- BRIEF -
Among the entries below, extract exactly the lines that run from the one with "Une façon alternative" through the one with "qu'utilise le Guzik-O-Scope.", both ends included.

(Dataset records)

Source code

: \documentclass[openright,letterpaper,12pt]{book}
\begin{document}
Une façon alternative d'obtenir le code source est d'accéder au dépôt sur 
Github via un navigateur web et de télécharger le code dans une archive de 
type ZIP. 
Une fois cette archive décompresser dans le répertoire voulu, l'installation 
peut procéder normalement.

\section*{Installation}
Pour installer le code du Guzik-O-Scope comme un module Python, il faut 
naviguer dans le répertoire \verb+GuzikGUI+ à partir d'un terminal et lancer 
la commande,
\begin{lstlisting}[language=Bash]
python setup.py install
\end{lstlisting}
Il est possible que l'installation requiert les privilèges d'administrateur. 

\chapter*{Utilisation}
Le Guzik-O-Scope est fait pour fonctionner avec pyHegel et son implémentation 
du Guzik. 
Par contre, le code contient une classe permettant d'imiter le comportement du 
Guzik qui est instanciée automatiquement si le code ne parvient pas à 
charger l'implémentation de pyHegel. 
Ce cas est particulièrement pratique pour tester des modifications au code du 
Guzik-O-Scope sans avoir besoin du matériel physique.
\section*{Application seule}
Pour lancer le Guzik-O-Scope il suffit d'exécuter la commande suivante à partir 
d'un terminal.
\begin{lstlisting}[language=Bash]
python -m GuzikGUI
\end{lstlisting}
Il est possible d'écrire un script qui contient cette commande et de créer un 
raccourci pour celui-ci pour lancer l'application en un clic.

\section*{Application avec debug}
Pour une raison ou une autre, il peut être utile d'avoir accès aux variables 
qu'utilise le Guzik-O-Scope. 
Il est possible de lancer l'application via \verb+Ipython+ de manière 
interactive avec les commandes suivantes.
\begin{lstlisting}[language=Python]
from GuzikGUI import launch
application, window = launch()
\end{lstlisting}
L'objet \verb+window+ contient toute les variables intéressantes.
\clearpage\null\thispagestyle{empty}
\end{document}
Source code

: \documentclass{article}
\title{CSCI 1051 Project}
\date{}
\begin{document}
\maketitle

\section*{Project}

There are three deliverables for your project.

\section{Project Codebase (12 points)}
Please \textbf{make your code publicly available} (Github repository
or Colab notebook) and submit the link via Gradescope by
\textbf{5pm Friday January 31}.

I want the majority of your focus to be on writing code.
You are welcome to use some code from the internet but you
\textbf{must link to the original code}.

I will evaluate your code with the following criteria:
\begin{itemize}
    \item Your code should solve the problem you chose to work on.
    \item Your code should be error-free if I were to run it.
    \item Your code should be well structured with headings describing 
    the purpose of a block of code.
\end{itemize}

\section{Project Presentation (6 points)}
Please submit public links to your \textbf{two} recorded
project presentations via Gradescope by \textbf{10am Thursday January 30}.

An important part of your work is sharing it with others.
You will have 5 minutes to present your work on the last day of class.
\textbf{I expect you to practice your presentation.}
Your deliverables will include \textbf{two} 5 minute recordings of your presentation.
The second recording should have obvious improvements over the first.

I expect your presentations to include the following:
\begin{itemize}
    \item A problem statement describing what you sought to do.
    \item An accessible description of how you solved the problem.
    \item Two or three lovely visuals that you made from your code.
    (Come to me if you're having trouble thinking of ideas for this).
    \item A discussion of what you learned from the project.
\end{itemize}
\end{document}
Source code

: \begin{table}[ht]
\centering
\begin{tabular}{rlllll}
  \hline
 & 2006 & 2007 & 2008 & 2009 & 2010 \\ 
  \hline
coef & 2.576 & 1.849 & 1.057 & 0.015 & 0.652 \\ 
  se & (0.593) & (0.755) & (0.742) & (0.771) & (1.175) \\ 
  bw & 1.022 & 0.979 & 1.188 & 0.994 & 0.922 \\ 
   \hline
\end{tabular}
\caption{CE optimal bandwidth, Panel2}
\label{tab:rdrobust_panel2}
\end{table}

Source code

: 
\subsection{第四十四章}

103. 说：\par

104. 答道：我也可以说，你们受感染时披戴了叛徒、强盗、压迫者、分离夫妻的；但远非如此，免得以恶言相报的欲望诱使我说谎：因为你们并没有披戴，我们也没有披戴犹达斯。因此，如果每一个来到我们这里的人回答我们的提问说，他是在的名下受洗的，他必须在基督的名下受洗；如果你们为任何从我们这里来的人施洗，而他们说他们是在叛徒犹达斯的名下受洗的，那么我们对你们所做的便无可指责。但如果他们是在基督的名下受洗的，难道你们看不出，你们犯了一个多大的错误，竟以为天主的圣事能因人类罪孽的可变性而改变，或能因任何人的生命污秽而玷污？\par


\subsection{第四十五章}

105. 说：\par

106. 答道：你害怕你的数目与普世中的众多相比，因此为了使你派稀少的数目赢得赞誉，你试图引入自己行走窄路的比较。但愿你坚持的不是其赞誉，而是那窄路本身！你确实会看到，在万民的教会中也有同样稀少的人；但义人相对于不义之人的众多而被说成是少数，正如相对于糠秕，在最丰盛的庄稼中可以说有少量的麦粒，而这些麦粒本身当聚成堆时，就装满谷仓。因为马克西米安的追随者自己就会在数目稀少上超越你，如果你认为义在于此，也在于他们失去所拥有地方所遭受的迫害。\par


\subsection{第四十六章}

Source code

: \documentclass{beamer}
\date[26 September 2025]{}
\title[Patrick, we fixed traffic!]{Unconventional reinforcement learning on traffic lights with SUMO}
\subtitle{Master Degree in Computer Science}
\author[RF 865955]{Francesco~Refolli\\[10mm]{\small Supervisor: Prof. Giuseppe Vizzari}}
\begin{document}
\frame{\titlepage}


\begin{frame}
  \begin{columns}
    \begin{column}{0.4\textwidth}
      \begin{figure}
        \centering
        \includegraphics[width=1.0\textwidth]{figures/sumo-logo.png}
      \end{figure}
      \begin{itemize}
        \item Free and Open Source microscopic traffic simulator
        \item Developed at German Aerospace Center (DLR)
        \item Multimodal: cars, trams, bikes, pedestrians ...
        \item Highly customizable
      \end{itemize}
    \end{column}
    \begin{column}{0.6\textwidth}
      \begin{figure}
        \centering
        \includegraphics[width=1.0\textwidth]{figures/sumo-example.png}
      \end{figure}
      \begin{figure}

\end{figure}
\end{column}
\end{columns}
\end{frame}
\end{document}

- TASK ANSWER -
Une façon alternative d'obtenir le code source est d'accéder au dépôt sur 
Github via un navigateur web et de télécharger le code dans une archive de 
type ZIP. 
Une fois cette archive décompresser dans le répertoire voulu, l'installation 
peut procéder normalement.

\section*{Installation}
Pour installer le code du Guzik-O-Scope comme un module Python, il faut 
naviguer dans le répertoire \verb+GuzikGUI+ à partir d'un terminal et lancer 
la commande,
\begin{lstlisting}[language=Bash]
python setup.py install
\end{lstlisting}
Il est possible que l'installation requiert les privilèges d'administrateur. 

\chapter*{Utilisation}
Le Guzik-O-Scope est fait pour fonctionner avec pyHegel et son implémentation 
du Guzik. 
Par contre, le code contient une classe permettant d'imiter le comportement du 
Guzik qui est instanciée automatiquement si le code ne parvient pas à 
charger l'implémentation de pyHegel. 
Ce cas est particulièrement pratique pour tester des modifications au code du 
Guzik-O-Scope sans avoir besoin du matériel physique.
\section*{Application seule}
Pour lancer le Guzik-O-Scope il suffit d'exécuter la commande suivante à partir 
d'un terminal.
\begin{lstlisting}[language=Bash]
python -m GuzikGUI
\end{lstlisting}
Il est possible d'écrire un script qui contient cette commande et de créer un 
raccourci pour celui-ci pour lancer l'application en un clic.

\section*{Application avec debug}
Pour une raison ou une autre, il peut être utile d'avoir accès aux variables 
qu'utilise le Guzik-O-Scope. 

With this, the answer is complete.